*Aim of the task*:
Please reproduce the entries below exactly, omitting any images they contain.

*Input*:
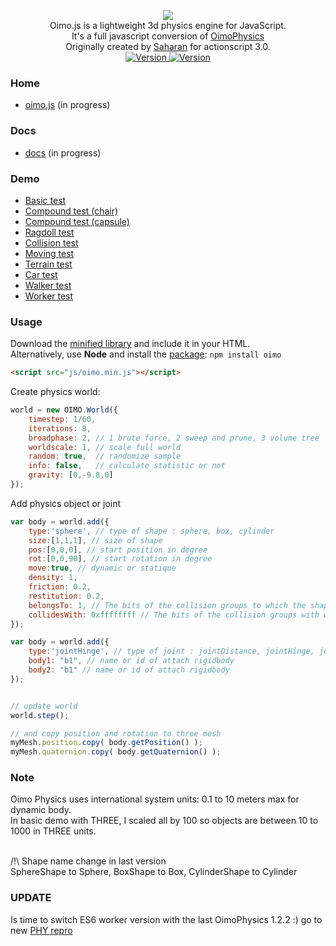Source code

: <p align="center"><a href="http://lo-th.github.io/Oimo.js/"><img src="http://lo-th.github.io/Oimo.js/examples/assets/img/logo.png"/></a><br>
Oimo.js is a lightweight 3d physics engine for JavaScript.<br>
It's a full javascript conversion of <a href="https://github.com/saharan/OimoPhysics/">OimoPhysics</a><br>
Originally created by <a href="http://el-ement.com/blog/">Saharan</a> for actionscript 3.0.
<br>
<a href="https://www.npmjs.com/package/oimo">
  <img src="https://img.shields.io/npm/v/oimo.svg" alt="Version">
</a>

<a href="https://cdnjs.com/libraries/oimo">
  <img src="https://img.shields.io/cdnjs/v/oimo.svg" alt="Version">
</a>
</p>

### Home ###

- [oimo.js](http://lo-th.github.io/Oimo.js/index.html) (in progress)

### Docs ###

- [docs](http://lo-th.github.io/Oimo.js/docs.html) (in progress)

### Demo ###

- [Basic test](http://lo-th.github.io/Oimo.js/examples/test_basic.html)
- [Compound test (chair)](http://lo-th.github.io/Oimo.js/examples/test_compound.html)
- [Compound test (capsule)](http://lo-th.github.io/Oimo.js/examples/test_compound2.html)
- [Ragdoll test](http://lo-th.github.io/Oimo.js/examples/test_ragdoll.html)
- [Collision test](http://lo-th.github.io/Oimo.js/examples/test_collision.html)
- [Moving test](http://lo-th.github.io/Oimo.js/examples/test_moving.html)
- [Terrain test](http://lo-th.github.io/Oimo.js/examples/test_terrain.html)
- [Car test](http://lo-th.github.io/Oimo.js/examples/test_vehicle.html)
- [Walker test](http://lo-th.github.io/Oimo.js/examples/test_walker.html)
- [Worker test](http://lo-th.github.io/Oimo.js/examples/test_worker.html)

### Usage ###

Download the [minified library](http://lo-th.github.io/Oimo.js/build/oimo.min.js) and include it in your HTML.<br>
Alternatively, use **Node** and install the [package](https://www.npmjs.com/package/oimo): `npm install oimo`

```html
<script src="js/oimo.min.js"></script>
```

Create physics world:

```javascript
world = new OIMO.World({ 
    timestep: 1/60, 
    iterations: 8, 
    broadphase: 2, // 1 brute force, 2 sweep and prune, 3 volume tree
    worldscale: 1, // scale full world 
    random: true,  // randomize sample
    info: false,   // calculate statistic or not
    gravity: [0,-9.8,0] 
});
```

Add physics object or joint

```javascript
var body = world.add({ 
    type:'sphere', // type of shape : sphere, box, cylinder 
    size:[1,1,1], // size of shape
    pos:[0,0,0], // start position in degree
    rot:[0,0,90], // start rotation in degree
    move:true, // dynamic or statique
    density: 1,
    friction: 0.2,
    restitution: 0.2,
    belongsTo: 1, // The bits of the collision groups to which the shape belongs.
    collidesWith: 0xffffffff // The bits of the collision groups with which the shape collides.
});

var body = world.add({ 
    type:'jointHinge', // type of joint : jointDistance, jointHinge, jointPrisme, jointSlide, jointWheel
    body1: "b1", // name or id of attach rigidbody
    body2: "b1" // name or id of attach rigidbody
});


// update world
world.step();

// and copy position and rotation to three mesh
myMesh.position.copy( body.getPosition() );
myMesh.quaternion.copy( body.getQuaternion() );
```

### Note ###

Oimo Physics uses international system units: 0.1 to 10 meters max for dynamic body.<br>
In basic demo with THREE, I scaled all by 100 so objects are between 10 to 1000 in THREE units.<br><br>

/!\ Shape name change in last version <br>
SphereShape to Sphere, BoxShape to Box, CylinderShape to Cylinder <br>

### UPDATE ###

Is time to switch ES6 worker version with the last OimoPhysics 1.2.2 :)
go to new [PHY repro](https://github.com/lo-th/phy)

*Solution for this exercise*:
Source code

: <p align="center"><a href="http://lo-th.github.io/Oimo.js/"><img src="http://lo-th.github.io/Oimo.js/examples/assets/img/logo.png"/></a><br>
Oimo.js is a lightweight 3d physics engine for JavaScript.<br>
It's a full javascript conversion of <a href="https://github.com/saharan/OimoPhysics/">OimoPhysics</a><br>
Originally created by <a href="http://el-ement.com/blog/">Saharan</a> for actionscript 3.0.
<br>
<a href="https://www.npmjs.com/package/oimo">
  <img src="https://img.shields.io/npm/v/oimo.svg" alt="Version">
</a>

<a href="https://cdnjs.com/libraries/oimo">
  <img src="https://img.shields.io/cdnjs/v/oimo.svg" alt="Version">
</a>
</p>

### Home ###

- [oimo.js](http://lo-th.github.io/Oimo.js/index.html) (in progress)

### Docs ###

- [docs](http://lo-th.github.io/Oimo.js/docs.html) (in progress)

### Demo ###

- [Basic test](http://lo-th.github.io/Oimo.js/examples/test_basic.html)
- [Compound test (chair)](http://lo-th.github.io/Oimo.js/examples/test_compound.html)
- [Compound test (capsule)](http://lo-th.github.io/Oimo.js/examples/test_compound2.html)
- [Ragdoll test](http://lo-th.github.io/Oimo.js/examples/test_ragdoll.html)
- [Collision test](http://lo-th.github.io/Oimo.js/examples/test_collision.html)
- [Moving test](http://lo-th.github.io/Oimo.js/examples/test_moving.html)
- [Terrain test](http://lo-th.github.io/Oimo.js/examples/test_terrain.html)
- [Car test](http://lo-th.github.io/Oimo.js/examples/test_vehicle.html)
- [Walker test](http://lo-th.github.io/Oimo.js/examples/test_walker.html)
- [Worker test](http://lo-th.github.io/Oimo.js/examples/test_worker.html)

### Usage ###

Download the [minified library](http://lo-th.github.io/Oimo.js/build/oimo.min.js) and include it in your HTML.<br>
Alternatively, use **Node** and install the [package](https://www.npmjs.com/package/oimo): `npm install oimo`

```html
<script src="js/oimo.min.js"></script>
```

Create physics world:

```javascript
world = new OIMO.World({ 
    timestep: 1/60, 
    iterations: 8, 
    broadphase: 2, // 1 brute force, 2 sweep and prune, 3 volume tree
    worldscale: 1, // scale full world 
    random: true,  // randomize sample
    info: false,   // calculate statistic or not
    gravity: [0,-9.8,0] 
});
```

Add physics object or joint

```javascript
var body = world.add({ 
    type:'sphere', // type of shape : sphere, box, cylinder 
    size:[1,1,1], // size of shape
    pos:[0,0,0], // start position in degree
    rot:[0,0,90], // start rotation in degree
    move:true, // dynamic or statique
    density: 1,
    friction: 0.2,
    restitution: 0.2,
    belongsTo: 1, // The bits of the collision groups to which the shape belongs.
    collidesWith: 0xffffffff // The bits of the collision groups with which the shape collides.
});

var body = world.add({ 
    type:'jointHinge', // type of joint : jointDistance, jointHinge, jointPrisme, jointSlide, jointWheel
    body1: "b1", // name or id of attach rigidbody
    body2: "b1" // name or id of attach rigidbody
});


// update world
world.step();

// and copy position and rotation to three mesh
myMesh.position.copy( body.getPosition() );
myMesh.quaternion.copy( body.getQuaternion() );
```

### Note ###

Oimo Physics uses international system units: 0.1 to 10 meters max for dynamic body.<br>
In basic demo with THREE, I scaled all by 100 so objects are between 10 to 1000 in THREE units.<br><br>

/!\ Shape name change in last version <br>
SphereShape to Sphere, BoxShape to Box, CylinderShape to Cylinder <br>

### UPDATE ###

Is time to switch ES6 worker version with the last OimoPhysics 1.2.2 :)
go to new [PHY repro](https://github.com/lo-th/phy)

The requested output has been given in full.